Parts of southwestern Manitoba have been hit hard by inclement weather once again, as the province deals with another Colorado low system that has knocked out power for thousands and closed sections of several highways.

'Winter can pretty much take a hike at this point,' Dauphin Mayor Christian Laughland says

Cindy Shaurette from Onanole, seen on Zoom on Sunday, said enough snow fell in that part of the province this weekend that she didn't think she'd be able to drive out of her yard. (Zoom)

Parts of southwestern Manitoba have been hit hard by inclement weather once again, as the province deals with another Colorado low system that has knocked out power for thousands and closed sections of several highways.

The snow, rain and winds this weekend come about a week after some of those same regions were walloped by southern Manitoba's recent spring snowstorm.

The small community of Onanole, which is about 220 kilometres northwest of Winnipeg near Riding Mountain National Park, got the most snow during that storm with an estimated 82 centimetres.

And on Sunday, the region was once again covered. Cindy Shaurette, who owns the Honeycomb Bed and Breakfast in the area, said even the snow right outside her front door must have been a foot and a half deep — and she wasn't even sure if it was done falling yet.

"It's hard to tell because the winds are so strong, it's blowing everything," she said. 

"I don't think we'd be able to drive out of our yard. I think the driveway is all drifted through."

Cindy Shaurette says the snow outside her front door near Onanole Sunday morning must have been a foot and a half deep. (Submitted by Cindy Shaurette)

More than a dozen highway closures were in effect Sunday due to "poor winter driving conditions."

Full details can be found on the Manitoba 511 website.

Power outages

Of the more than 800 power outages reported in the province as of Sunday afternoon, at least one-third were in the area around Riding Mountain National Park, Manitoba Hydro's website said.

Hydro spokesperson Bruce Owen said most of the roughly 15,000 people still without power later Sunday were in that part of the province.

And as temperatures began to drop, crews started encountering ice forming on power lines. That weighs them down, and when the wind starts to blow and swing the lines, that weight can lead to poles snapping, Owen said.

Difficult road conditions because of the weather are also slowing crews down as they work to restore power across Manitoba, he said.

Crews are working to get power back to as many people as possible by the end of the day, shifting workers from Winnipeg out to harder hit regions.

Even so, some people may end up having to wait until at least Monday to get their electricity back.

"We use the same roads as everybody," Owen said, which means hydro crews are also facing overland flooding, mucky gravel roads and water in ditches that anyone else trying to get around is seeing.

"So if we have a pole or a line that we have to get to and it's … near a ditch, we have to access it. We have the equipment to do that, but we need to get the equipment there to do it, and that takes time."

Owen also urged people to be prepared for the next storm in Manitoba by making sure they have an emergency kit ready.

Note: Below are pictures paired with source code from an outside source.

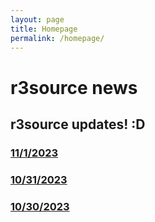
 ```yaml
---
layout: page
title: Homepage
permalink: /homepage/
---
```

# r3source news

## r3source updates! :D
### [11/1/2023](../docs/_posts/2023-11-1-general-update.md)
### [10/31/2023](../docs/_posts/2023-10-31-the-2nd-day.md)
### [10/30/2023](../docs/_posts/2023-10-30-the-beginnings.md)
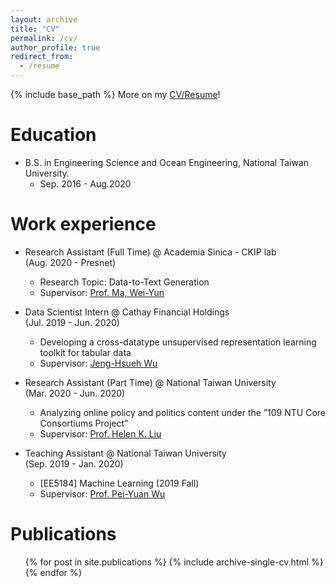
```yaml
---
layout: archive
title: "CV"
permalink: /cv/
author_profile: true
redirect_from:
  - /resume
---
```


{% include base_path %}
More on my [CV/Resume](https://dwaydwaydway.github.io/files/Ting-Wei_Lu.pdf)!

Education
======
* B.S. in Engineering Science and Ocean Engineering, National Taiwan University. 
  * Sep. 2016 - Aug.2020

Work experience
======
* Research Assistant (Full Time) @ Academia Sinica - CKIP lab <br/> (Aug. 2020 - Presnet)
  * Research Topic: Data-to-Text Generation
  * Supervisor: [Prof. Ma, Wei-Yun](https://www.iis.sinica.edu.tw/pages/ma/)

* Data Scientist Intern @ Cathay Financial Holdings <br/> (Jul. 2019 - Jun. 2020)
  * Developing a cross-datatype unsupervised representation learning toolkit for tabular data
  * Supervisor: [Jeng-Hsueh Wu](https://www.linkedin.com/in/jeng-hsueh-wu-56a36510/?originalSubdomain=tw)

* Research Assistant (Part Time) @ National Taiwan University <br/> (Mar. 2020 - Jun. 2020)
  * Analyzing online policy and politics content under the ”109 NTU Core Consortiums Project”
  * Supervisor: [Prof. Helen K. Liu](http://politics.ntu.edu.tw/english/?p=12324)

* Teaching Assistant @ National Taiwan University <br/> (Sep. 2019 - Jan. 2020)
  * [EE5184] Machine Learning (2019 Fall)
  * Supervisor: [Prof. Pei-Yuan Wu](http://w3.ee.ntu.edu.tw/profile1?teacher_id=24038&p=3)

Publications
======
  <ul>{% for post in site.publications %}
    {% include archive-single-cv.html %}
  {% endfor %}</ul>


<!-- Talks
======
  <ul>{% for post in site.talks %}
    {% include archive-single-talk-cv.html %}
  {% endfor %}</ul>
  
Teaching
======
  <ul>{% for post in site.teaching %}
    {% include archive-single-cv.html %}
  {% endfor %}</ul> -->
  
<!-- Extracurricular Activities
======
* Varsity Baseball Team
  * Member of the varsity baseball team in senior high and college.
* Tutoring
  * Programming · Automatic Control · Math (high school level) -->
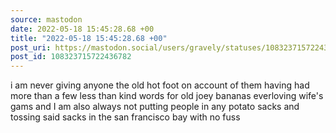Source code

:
 ```yaml
---
source: mastodon
date: 2022-05-18 15:45:28.68 +00
title: "2022-05-18 15:45:28.68 +00"
post_uri: https://mastodon.social/users/gravely/statuses/108323715722436782
post_id: 108323715722436782
---
```

i am never giving anyone the old hot foot on account of them having had more than a few less than kind words for old joey bananas everloving wife's gams and I am also always not putting people in any potato sacks and tossing said sacks in the san francisco bay with no fuss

Shaurette said she hadn't lost electricity yet, but she did lose something else — all the guests who had booked rooms in her bed and breakfast for the weekend.

"And they cancelled for next week, too, because they see there's more snow in store," she said.

"We're just all tired of the snow, and I'm ready for it to go. Obviously, May long weekend, we have a bunch of guests supposedly coming, but we'll see what happens. 

"Sometimes they wait to see what the weather's like. And as far as I can tell, they can just bring their ice fishing rods and they can go ice fishing on Clear Lake."

Residents cleaning up

In nearby Dauphin, Mayor Christian Laughland said the city is starting to clean up after a deluge of rain that was followed by a significant dump of heavy, wet snow.

But crews there are still having a tough time clearing roads — most streets have downed branches and a few trees have fallen — so he expects it'll take at least 12 hours before things are back to normal.

"It's tough for city crews to really move this kind of snow around … on the main roads. We don't want to clog up peoples' drains or driveways and stuff like that because of how heavy it is," he said.

In a tweet Sunday afternoon, Manitoba Hydro said customers without electricity in Dauphin may not have their power restored until Tuesday or Wednesday.

Despite the mess, Laughland said residents are in good spirits now that they've begun to shovel and blow the snow out.

"Dauphin's a really tight-knit community in that end, so I know there's people out there that'll be checking on elderly neighbours and stuff like that, and making sure they're OK," he said.

While the city will assess how the weekend's storm could affect future flood risks, he said everyone is pretty much on board with how they're feeling about the weather.

"I'm not too, too worried, it's just more of an inconvenient storm," he said. 

"I think I speak for the entire province when I say winter can pretty much take a hike at this point."